Lead Enrichment Pipeline
Purpose
This recipe takes a raw lead list and enriches it through a multi-provider waterfall — adding verified work emails, direct phone numbers, firmographic data, and technology stack information. Output is a fully enriched lead database with per-lead cost tracking.
Prerequisites
- Raw lead list (CSV) — minimum columns: first_name, last_name, company
- Hunter.io API key — hunter.io/api (free: 25 searches/mo)
- Lusha API key (phone) — lusha.com
- Python 3.10+ with requests and pandas
- Clearbit API key (optional) — clearbit.com
Constraints
- Hunter.io free: 25 searches/mo, 50 verifications/mo. Starter $49/mo = 500 searches. [src1]

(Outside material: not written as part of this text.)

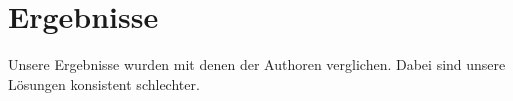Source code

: \chapter{Ergebnisse}
Unsere Ergebnisse wurden mit denen der Authoren verglichen.  Dabei
sind unsere Lösungen konsistent schlechter.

- Lusha free: 5 credits/mo. Pro $49/mo = 40 credits. [src3]
- Clearbit: no free tier, starts $99/mo. $0.05-0.20/record at scale. [src4]
- Waterfall order: cheapest provider first, then fallback. [src2]
- GDPR: Enriching EU resident data requires legitimate interest basis.
Tool Selection Decision
| Path | Tools | Cost | Email Hit Rate | Phone Hit Rate |
|---|---|---|---|---|
| A: Email Only | Hunter.io Free | $0 | 50-65% | N/A |
| B: Email + Phone | Hunter + Lusha | $98/mo | 65-80% | 25-40% |
| C: Full Stack | Hunter + Lusha + Clearbit | $247/mo | 75-85% | 30-45% |
| D: Maximum | Clay or Apollo Pro | $149-500/mo | 85-95% | 40-60% |
Execution Flow
Step 1: Prepare Input and Waterfall Config
Duration: 5 min | Tool: Python
Load raw CSV, configure waterfall providers ordered by cost (cheapest first), initialize enrichment log.
Step 2: Email Enrichment (Hunter.io)
Duration: 10-30 min/500 leads | Tool: Hunter.io API
Use email-finder endpoint with first name, last name, and company domain. Store confidence score. Rate limit: 10 req/sec paid, 1/sec free. [src1]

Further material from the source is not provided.